Access Control for Secure Operation of Kubernetes Clusters
November 22, 2024
Introduction
With the increasing use of Kubernetes clusters, the importance of access control for enhancing security and operational efficiency is becoming more prominent. However, the Role-Based Access Control (RBAC) feature provided by Kubernetes is often underutilized due to its complexity in setup and management. As a result, many organizations share Admin privileges among multiple users, which can escalate security risks and lead to operational issues.
Shared Admin privileges grant unlimited access to all users, increasing the risk of accidental deletion or modification of resources. This can lead to service disruptions, and in the event of an issue, it becomes difficult to track who performed which action. Therefore, establishing clear access control policies for each user is essential for the safe and efficient operation of Kubernetes clusters.
Although Kubernetes RBAC is considered for access control, many organizations struggle to adopt it due to various limitations in functionality and management complexities. What challenges does Kubernetes RBAC pose, and how can they be addressed to ensure safer use of Kubernetes clusters?
In this document, I will introduce the features of our Kubernetes access control product, which was developed to resolve these issues, as well as the technologies we used during development.
Challenges
Kubernetes already has a built-in access control feature based on roles, called RBAC (Role-Based Access Control). By using Kubernetes RBAC, you can naturally divide access rights for each resource within the cluster by creating roles and assigning them only to the users who need those permissions. For example, you can allocate separate namespaces within the cluster for each user, and each user can only access resources within their own namespace.
To implement this, you need to generate a kubeconfig file for each user, containing their authentication information, and distribute it to the respective users. As illustrated in the diagram, David can only access resources in the "David" namespace, and similarly, Andrew and Sam can only access resources within their own namespaces. By managing separate kubeconfig files for each user, permission management and resource collision issues within the cluster can be largely addressed.
However, does implementing Kubernetes RBAC make operations easier? In reality, when you talk to people who have actually implemented Kubernetes RBAC, they often mention several inconveniences.

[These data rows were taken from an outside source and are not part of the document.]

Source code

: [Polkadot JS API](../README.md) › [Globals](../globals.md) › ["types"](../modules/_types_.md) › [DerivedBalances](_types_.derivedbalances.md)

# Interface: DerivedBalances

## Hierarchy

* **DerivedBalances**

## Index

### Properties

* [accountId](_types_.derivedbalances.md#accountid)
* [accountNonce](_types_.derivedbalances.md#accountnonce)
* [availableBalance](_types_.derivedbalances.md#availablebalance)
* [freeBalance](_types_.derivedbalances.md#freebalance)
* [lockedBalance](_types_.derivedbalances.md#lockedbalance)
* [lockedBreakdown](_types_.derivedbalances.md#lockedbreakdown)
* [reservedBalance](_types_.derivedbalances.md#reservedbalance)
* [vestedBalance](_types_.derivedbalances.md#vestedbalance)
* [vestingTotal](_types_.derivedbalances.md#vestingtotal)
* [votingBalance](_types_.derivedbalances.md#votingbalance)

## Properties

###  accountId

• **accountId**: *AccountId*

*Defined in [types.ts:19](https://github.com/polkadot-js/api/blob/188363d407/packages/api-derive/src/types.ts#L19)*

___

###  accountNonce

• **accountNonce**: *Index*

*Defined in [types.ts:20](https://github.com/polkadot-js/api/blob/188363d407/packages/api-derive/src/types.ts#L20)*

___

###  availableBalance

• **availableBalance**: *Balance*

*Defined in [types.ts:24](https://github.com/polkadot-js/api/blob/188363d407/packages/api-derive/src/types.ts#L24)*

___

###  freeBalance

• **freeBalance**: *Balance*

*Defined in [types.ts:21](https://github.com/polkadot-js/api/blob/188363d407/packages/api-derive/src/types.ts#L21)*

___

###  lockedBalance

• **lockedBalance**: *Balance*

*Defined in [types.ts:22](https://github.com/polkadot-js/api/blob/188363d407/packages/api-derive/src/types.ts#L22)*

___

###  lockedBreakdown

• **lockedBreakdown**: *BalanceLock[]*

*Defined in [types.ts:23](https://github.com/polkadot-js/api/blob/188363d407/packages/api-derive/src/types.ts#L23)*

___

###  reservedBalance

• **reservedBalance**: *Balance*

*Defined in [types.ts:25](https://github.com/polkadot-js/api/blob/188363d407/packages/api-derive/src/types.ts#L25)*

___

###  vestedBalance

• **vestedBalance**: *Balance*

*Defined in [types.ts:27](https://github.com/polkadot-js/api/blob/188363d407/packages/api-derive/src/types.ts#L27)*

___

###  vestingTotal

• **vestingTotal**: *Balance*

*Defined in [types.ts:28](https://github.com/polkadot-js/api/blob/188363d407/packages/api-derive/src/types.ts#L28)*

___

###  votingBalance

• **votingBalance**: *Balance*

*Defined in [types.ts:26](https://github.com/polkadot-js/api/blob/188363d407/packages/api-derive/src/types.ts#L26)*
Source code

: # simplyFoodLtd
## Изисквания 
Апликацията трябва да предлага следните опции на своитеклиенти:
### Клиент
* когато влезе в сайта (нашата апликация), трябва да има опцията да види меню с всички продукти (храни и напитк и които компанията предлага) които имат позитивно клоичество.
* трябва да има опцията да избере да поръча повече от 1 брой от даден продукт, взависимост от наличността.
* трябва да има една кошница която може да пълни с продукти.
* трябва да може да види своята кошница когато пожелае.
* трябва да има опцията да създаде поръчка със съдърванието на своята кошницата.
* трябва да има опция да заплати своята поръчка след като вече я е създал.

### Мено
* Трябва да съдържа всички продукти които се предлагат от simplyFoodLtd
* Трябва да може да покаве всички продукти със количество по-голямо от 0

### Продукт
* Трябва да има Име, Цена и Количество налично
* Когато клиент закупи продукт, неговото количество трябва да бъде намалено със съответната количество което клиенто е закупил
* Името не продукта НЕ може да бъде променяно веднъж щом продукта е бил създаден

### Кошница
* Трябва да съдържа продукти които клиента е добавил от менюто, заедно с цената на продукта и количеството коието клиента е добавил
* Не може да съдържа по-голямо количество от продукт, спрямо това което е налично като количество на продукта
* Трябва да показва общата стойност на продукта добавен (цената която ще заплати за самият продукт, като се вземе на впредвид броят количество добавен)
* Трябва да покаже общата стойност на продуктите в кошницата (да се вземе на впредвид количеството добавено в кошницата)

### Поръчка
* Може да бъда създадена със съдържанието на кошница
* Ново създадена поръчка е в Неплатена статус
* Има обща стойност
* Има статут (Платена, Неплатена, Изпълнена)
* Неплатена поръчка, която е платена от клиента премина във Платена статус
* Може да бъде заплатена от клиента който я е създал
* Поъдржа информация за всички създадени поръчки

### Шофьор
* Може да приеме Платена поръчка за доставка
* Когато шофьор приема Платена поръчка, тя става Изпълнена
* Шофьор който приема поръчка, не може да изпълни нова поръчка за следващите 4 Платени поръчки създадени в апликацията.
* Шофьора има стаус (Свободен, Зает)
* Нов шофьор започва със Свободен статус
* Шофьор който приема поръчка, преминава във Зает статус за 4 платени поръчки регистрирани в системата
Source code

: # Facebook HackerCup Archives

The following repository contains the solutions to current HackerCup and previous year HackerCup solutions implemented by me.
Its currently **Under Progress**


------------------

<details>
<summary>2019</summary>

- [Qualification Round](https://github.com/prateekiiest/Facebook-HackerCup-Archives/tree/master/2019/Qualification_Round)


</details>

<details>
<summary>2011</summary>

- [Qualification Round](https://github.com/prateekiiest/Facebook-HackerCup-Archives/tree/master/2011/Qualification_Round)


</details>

What difficulties might arise? Let's start by considering the management of kubeconfig. When applying Kubernetes RBAC for each user in a cluster, the cluster administrator has more tasks than expected. First, they need to define the Role specifications, detailing what actions can be performed on which resources. Then, they must bind the Role to the users via RoleBinding. In addition, to ensure users can access the cluster with that Role, the administrator must create a kubeconfig for each user using X.509 certificates or token methods. In other words, the cluster administrator is responsible for managing each user and each Role specification individually.
As the scale of the service grows, there is an increasing number of organizations that manage multiple clusters. What happens when the number of clusters to be managed increases? The cluster administrator will need to create Role specifications, bind roles, and manage user-specific kubeconfigs for each cluster as mentioned earlier. As the number of clusters and users increases, the operational resources required will inevitably grow.
How should audit logs be managed? Kubernetes audit logs record who accessed which resources and when. In order to keep audit logs, the cluster administrator has to configure audit settings for each cluster, which can be a burden. Additionally, if an audit requires tracking the actions of a specific user, the administrator would need to search the audit logs for each cluster individually. This creates challenges in both configuring the audit logs and managing the log data.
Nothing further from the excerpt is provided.